Problem to work on: Find the line with "a sales order</span></span>" in the records below. Copy it and every line after it, up to and including the line with "in the list.</span></span>".

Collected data
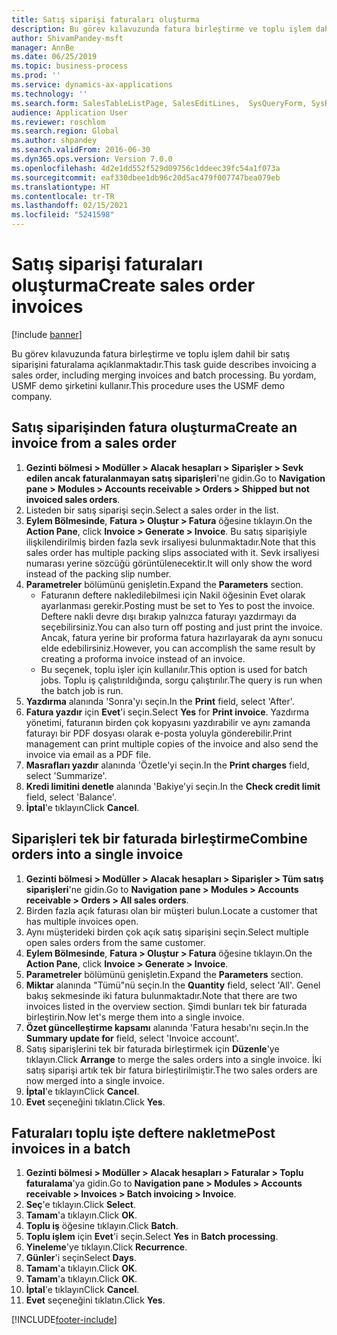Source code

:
 ```yaml
---
title: Satış siparişi faturaları oluşturma
description: Bu görev kılavuzunda fatura birleştirme ve toplu işlem dahil bir satış siparişini faturalama açıklanmaktadır.
author: ShivamPandey-msft
manager: AnnBe
ms.date: 06/25/2019
ms.topic: business-process
ms.prod: ''
ms.service: dynamics-ax-applications
ms.technology: ''
ms.search.form: SalesTableListPage, SalesEditLines,  SysQueryForm, SysRecurrence
audience: Application User
ms.reviewer: roschlom
ms.search.region: Global
ms.author: shpandey
ms.search.validFrom: 2016-06-30
ms.dyn365.ops.version: Version 7.0.0
ms.openlocfilehash: 4d2e1dd552f529d09756c1ddeec39fc54a1f073a
ms.sourcegitcommit: eaf330dbee1db96c20d5ac479f007747bea079eb
ms.translationtype: HT
ms.contentlocale: tr-TR
ms.lasthandoff: 02/15/2021
ms.locfileid: "5241598"
---
```

# <a name="create-sales-order-invoices"></a><span data-ttu-id="5d0e7-103">Satış siparişi faturaları oluşturma</span><span class="sxs-lookup"><span data-stu-id="5d0e7-103">Create sales order invoices</span></span>

[!include [banner](../../includes/banner.md)]

<span data-ttu-id="5d0e7-104">Bu görev kılavuzunda fatura birleştirme ve toplu işlem dahil bir satış siparişini faturalama açıklanmaktadır.</span><span class="sxs-lookup"><span data-stu-id="5d0e7-104">This task guide describes invoicing a sales order, including merging invoices and batch processing.</span></span> <span data-ttu-id="5d0e7-105">Bu yordam, USMF demo şirketini kullanır.</span><span class="sxs-lookup"><span data-stu-id="5d0e7-105">This procedure uses the USMF demo company.</span></span>


## <a name="create-an-invoice-from-a-sales-order"></a><span data-ttu-id="5d0e7-106">Satış siparişinden fatura oluşturma</span><span class="sxs-lookup"><span data-stu-id="5d0e7-106">Create an invoice from a sales order</span></span>
1. <span data-ttu-id="5d0e7-107">**Gezinti bölmesi > Modüller > Alacak hesapları > Siparişler > Sevk edilen ancak faturalanmayan satış siparişleri**'ne gidin.</span><span class="sxs-lookup"><span data-stu-id="5d0e7-107">Go to **Navigation pane > Modules > Accounts receivable > Orders > Shipped but not invoiced sales orders**.</span></span>
2. <span data-ttu-id="5d0e7-108">Listeden bir satış siparişi seçin.</span><span class="sxs-lookup"><span data-stu-id="5d0e7-108">Select a sales order in the list.</span></span> 
3. <span data-ttu-id="5d0e7-109">**Eylem Bölmesinde**, **Fatura > Oluştur > Fatura** öğesine tıklayın.</span><span class="sxs-lookup"><span data-stu-id="5d0e7-109">On the **Action Pane**, click **Invoice > Generate > Invoice**.</span></span> <span data-ttu-id="5d0e7-110">Bu satış siparişiyle ilişkilendirilmiş birden fazla sevk irsaliyesi bulunmaktadır.</span><span class="sxs-lookup"><span data-stu-id="5d0e7-110">Note that this sales order has multiple packing slips associated with it.</span></span> <span data-ttu-id="5d0e7-111">Sevk irsaliyesi numarası yerine <multiple> sözcüğü görüntülenecektir.</span><span class="sxs-lookup"><span data-stu-id="5d0e7-111">It will only show the word <multiple> instead of the packing slip number.</span></span>  
4. <span data-ttu-id="5d0e7-112">**Parametreler** bölümünü genişletin.</span><span class="sxs-lookup"><span data-stu-id="5d0e7-112">Expand the **Parameters** section.</span></span>
    - <span data-ttu-id="5d0e7-113">Faturanın deftere nakledilebilmesi için Nakil öğesinin Evet olarak ayarlanması gerekir.</span><span class="sxs-lookup"><span data-stu-id="5d0e7-113">Posting must be set to Yes to post the invoice.</span></span> <span data-ttu-id="5d0e7-114">Deftere nakli devre dışı bırakıp yalnızca faturayı yazdırmayı da seçebilirsiniz.</span><span class="sxs-lookup"><span data-stu-id="5d0e7-114">You can also turn off posting and just print the invoice.</span></span> <span data-ttu-id="5d0e7-115">Ancak, fatura yerine bir proforma fatura hazırlayarak da aynı sonucu elde edebilirsiniz.</span><span class="sxs-lookup"><span data-stu-id="5d0e7-115">However, you can accomplish the same result by creating a proforma invoice instead of an invoice.</span></span>  
    - <span data-ttu-id="5d0e7-116">Bu seçenek, toplu işler için kullanılır.</span><span class="sxs-lookup"><span data-stu-id="5d0e7-116">This option is used for batch jobs.</span></span> <span data-ttu-id="5d0e7-117">Toplu iş çalıştırıldığında, sorgu çalıştırılır.</span><span class="sxs-lookup"><span data-stu-id="5d0e7-117">The query is run when the batch job is run.</span></span>
5. <span data-ttu-id="5d0e7-118">**Yazdırma** alanında 'Sonra'yı seçin.</span><span class="sxs-lookup"><span data-stu-id="5d0e7-118">In the **Print** field, select 'After'.</span></span>
6. <span data-ttu-id="5d0e7-119">**Fatura yazdır** için **Evet**'i seçin.</span><span class="sxs-lookup"><span data-stu-id="5d0e7-119">Select **Yes** for **Print invoice**.</span></span> <span data-ttu-id="5d0e7-120">Yazdırma yönetimi, faturanın birden çok kopyasını yazdırabilir ve aynı zamanda faturayı bir PDF dosyası olarak e-posta yoluyla gönderebilir.</span><span class="sxs-lookup"><span data-stu-id="5d0e7-120">Print management can print  multiple copies of the invoice and also send the invoice via email as a PDF file.</span></span>  
7. <span data-ttu-id="5d0e7-121">**Masrafları yazdır** alanında 'Özetle'yi seçin.</span><span class="sxs-lookup"><span data-stu-id="5d0e7-121">In the **Print charges** field, select 'Summarize'.</span></span>
8. <span data-ttu-id="5d0e7-122">**Kredi limitini denetle** alanında 'Bakiye'yi seçin.</span><span class="sxs-lookup"><span data-stu-id="5d0e7-122">In the **Check credit limit** field, select 'Balance'.</span></span>
9. <span data-ttu-id="5d0e7-123">**İptal**'e tıklayın</span><span class="sxs-lookup"><span data-stu-id="5d0e7-123">Click **Cancel**.</span></span>

## <a name="combine-orders-into-a-single-invoice"></a><span data-ttu-id="5d0e7-124">Siparişleri tek bir faturada birleştirme</span><span class="sxs-lookup"><span data-stu-id="5d0e7-124">Combine orders into a single invoice</span></span>
1. <span data-ttu-id="5d0e7-125">**Gezinti bölmesi > Modüller > Alacak hesapları > Siparişler > Tüm satış siparişleri**'ne gidin.</span><span class="sxs-lookup"><span data-stu-id="5d0e7-125">Go to **Navigation pane > Modules > Accounts receivable > Orders > All sales orders**.</span></span>
2. <span data-ttu-id="5d0e7-126">Birden fazla açık faturası olan bir müşteri bulun.</span><span class="sxs-lookup"><span data-stu-id="5d0e7-126">Locate a customer that has multiple invoices open.</span></span>
3. <span data-ttu-id="5d0e7-127">Aynı müşterideki birden çok açık satış siparişini seçin.</span><span class="sxs-lookup"><span data-stu-id="5d0e7-127">Select multiple open sales orders from the same customer.</span></span>
4. <span data-ttu-id="5d0e7-128">**Eylem Bölmesinde**, **Fatura > Oluştur > Fatura** öğesine tıklayın.</span><span class="sxs-lookup"><span data-stu-id="5d0e7-128">On the **Action Pane**, click **Invoice > Generate > Invoice**.</span></span>
5. <span data-ttu-id="5d0e7-129">**Parametreler** bölümünü genişletin.</span><span class="sxs-lookup"><span data-stu-id="5d0e7-129">Expand the **Parameters** section.</span></span>
6. <span data-ttu-id="5d0e7-130">**Miktar** alanında "Tümü"nü seçin.</span><span class="sxs-lookup"><span data-stu-id="5d0e7-130">In the **Quantity** field, select 'All'.</span></span> <span data-ttu-id="5d0e7-131">Genel bakış sekmesinde iki fatura bulunmaktadır.</span><span class="sxs-lookup"><span data-stu-id="5d0e7-131">Note that there are two invoices listed in the overview section.</span></span> <span data-ttu-id="5d0e7-132">Şimdi bunları tek bir faturada birleştirin.</span><span class="sxs-lookup"><span data-stu-id="5d0e7-132">Now let's merge them into a single invoice.</span></span>  
7. <span data-ttu-id="5d0e7-133">**Özet güncelleştirme kapsamı** alanında 'Fatura hesabı'nı seçin.</span><span class="sxs-lookup"><span data-stu-id="5d0e7-133">In the **Summary update for** field, select 'Invoice account'.</span></span>
8. <span data-ttu-id="5d0e7-134">Satış siparişlerini tek bir faturada birleştirmek için **Düzenle**'ye tıklayın.</span><span class="sxs-lookup"><span data-stu-id="5d0e7-134">Click **Arrange** to merge the sales orders into a single invoice.</span></span> <span data-ttu-id="5d0e7-135">İki satış siparişi artık tek bir fatura birleştirilmiştir.</span><span class="sxs-lookup"><span data-stu-id="5d0e7-135">The two sales orders are now merged into a single invoice.</span></span>   
9. <span data-ttu-id="5d0e7-136">**İptal**'e tıklayın</span><span class="sxs-lookup"><span data-stu-id="5d0e7-136">Click **Cancel**.</span></span>
10. <span data-ttu-id="5d0e7-137">**Evet** seçeneğini tıklatın.</span><span class="sxs-lookup"><span data-stu-id="5d0e7-137">Click **Yes**.</span></span>

## <a name="post-invoices-in-a-batch"></a><span data-ttu-id="5d0e7-138">Faturaları toplu işte deftere nakletme</span><span class="sxs-lookup"><span data-stu-id="5d0e7-138">Post invoices in a batch</span></span>
1. <span data-ttu-id="5d0e7-139">**Gezinti bölmesi > Modüller > Alacak hesapları > Faturalar > Toplu faturalama**'ya gidin.</span><span class="sxs-lookup"><span data-stu-id="5d0e7-139">Go to **Navigation pane > Modules > Accounts receivable > Invoices > Batch invoicing > Invoice**.</span></span>
2. <span data-ttu-id="5d0e7-140">**Seç**'e tıklayın.</span><span class="sxs-lookup"><span data-stu-id="5d0e7-140">Click **Select**.</span></span>
3. <span data-ttu-id="5d0e7-141">**Tamam**'a tıklayın.</span><span class="sxs-lookup"><span data-stu-id="5d0e7-141">Click **OK**.</span></span>
4. <span data-ttu-id="5d0e7-142">**Toplu iş** öğesine tıklayın.</span><span class="sxs-lookup"><span data-stu-id="5d0e7-142">Click **Batch**.</span></span>
5. <span data-ttu-id="5d0e7-143">**Toplu işlem** için **Evet**'i seçin.</span><span class="sxs-lookup"><span data-stu-id="5d0e7-143">Select **Yes** in **Batch processing**.</span></span>
6. <span data-ttu-id="5d0e7-144">**Yineleme**'ye tıklayın.</span><span class="sxs-lookup"><span data-stu-id="5d0e7-144">Click **Recurrence**.</span></span>
7. <span data-ttu-id="5d0e7-145">**Günler**'i seçin</span><span class="sxs-lookup"><span data-stu-id="5d0e7-145">Select **Days**.</span></span>
8. <span data-ttu-id="5d0e7-146">**Tamam**'a tıklayın.</span><span class="sxs-lookup"><span data-stu-id="5d0e7-146">Click **OK**.</span></span>
9. <span data-ttu-id="5d0e7-147">**Tamam**'a tıklayın.</span><span class="sxs-lookup"><span data-stu-id="5d0e7-147">Click **OK**.</span></span>
10. <span data-ttu-id="5d0e7-148">**İptal**'e tıklayın</span><span class="sxs-lookup"><span data-stu-id="5d0e7-148">Click **Cancel**.</span></span>
11. <span data-ttu-id="5d0e7-149">**Evet** seçeneğini tıklatın.</span><span class="sxs-lookup"><span data-stu-id="5d0e7-149">Click **Yes**.</span></span>



[!INCLUDE[footer-include](../../../includes/footer-banner.md)]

Written response:
## <a name="create-an-invoice-from-a-sales-order"></a><span data-ttu-id="5d0e7-106">Satış siparişinden fatura oluşturma</span><span class="sxs-lookup"><span data-stu-id="5d0e7-106">Create an invoice from a sales order</span></span>
1. <span data-ttu-id="5d0e7-107">**Gezinti bölmesi > Modüller > Alacak hesapları > Siparişler > Sevk edilen ancak faturalanmayan satış siparişleri**'ne gidin.</span><span class="sxs-lookup"><span data-stu-id="5d0e7-107">Go to **Navigation pane > Modules > Accounts receivable > Orders > Shipped but not invoiced sales orders**.</span></span>
2. <span data-ttu-id="5d0e7-108">Listeden bir satış siparişi seçin.</span><span class="sxs-lookup"><span data-stu-id="5d0e7-108">Select a sales order in the list.</span></span> 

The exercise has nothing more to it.